Source texts of formatted documents
=== Begin Enclosure ===

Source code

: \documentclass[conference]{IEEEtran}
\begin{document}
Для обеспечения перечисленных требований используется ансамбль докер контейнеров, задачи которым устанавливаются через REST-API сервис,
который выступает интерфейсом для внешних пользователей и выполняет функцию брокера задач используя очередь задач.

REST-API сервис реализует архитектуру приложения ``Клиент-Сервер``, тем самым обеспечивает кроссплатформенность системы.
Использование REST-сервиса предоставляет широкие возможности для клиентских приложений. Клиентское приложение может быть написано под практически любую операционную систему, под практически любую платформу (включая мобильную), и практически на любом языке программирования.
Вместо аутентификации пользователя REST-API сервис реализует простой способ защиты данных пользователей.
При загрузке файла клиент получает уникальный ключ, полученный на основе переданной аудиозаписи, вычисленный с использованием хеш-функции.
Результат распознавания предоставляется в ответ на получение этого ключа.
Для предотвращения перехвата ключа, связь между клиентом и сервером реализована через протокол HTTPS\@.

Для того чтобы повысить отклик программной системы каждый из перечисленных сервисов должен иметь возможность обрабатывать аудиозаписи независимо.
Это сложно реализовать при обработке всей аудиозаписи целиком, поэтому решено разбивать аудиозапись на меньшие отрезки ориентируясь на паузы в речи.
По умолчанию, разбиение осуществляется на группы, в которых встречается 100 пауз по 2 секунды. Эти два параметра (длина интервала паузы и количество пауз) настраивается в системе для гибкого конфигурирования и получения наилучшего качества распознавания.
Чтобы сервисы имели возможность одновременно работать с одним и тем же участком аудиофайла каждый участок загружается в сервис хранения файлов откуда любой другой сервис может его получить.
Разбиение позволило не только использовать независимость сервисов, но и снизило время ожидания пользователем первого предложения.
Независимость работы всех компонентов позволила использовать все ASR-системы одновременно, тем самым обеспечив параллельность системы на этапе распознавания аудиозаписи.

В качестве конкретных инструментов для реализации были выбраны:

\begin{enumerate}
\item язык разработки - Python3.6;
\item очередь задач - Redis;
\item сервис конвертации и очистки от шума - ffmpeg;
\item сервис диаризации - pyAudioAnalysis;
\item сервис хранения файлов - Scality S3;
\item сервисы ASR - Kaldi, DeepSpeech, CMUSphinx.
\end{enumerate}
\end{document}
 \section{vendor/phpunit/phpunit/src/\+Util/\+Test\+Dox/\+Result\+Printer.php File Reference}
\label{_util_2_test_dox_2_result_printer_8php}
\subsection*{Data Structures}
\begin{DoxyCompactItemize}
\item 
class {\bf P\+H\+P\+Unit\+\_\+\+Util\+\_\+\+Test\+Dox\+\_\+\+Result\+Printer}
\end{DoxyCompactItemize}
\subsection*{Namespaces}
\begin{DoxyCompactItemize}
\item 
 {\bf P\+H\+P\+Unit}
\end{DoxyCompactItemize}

=== End Enclosure ===

Action item:
Each line of the data that holds the word "subsection" should be copied.

Written solution:
\subsection*{Data Structures}
\subsection*{Namespaces}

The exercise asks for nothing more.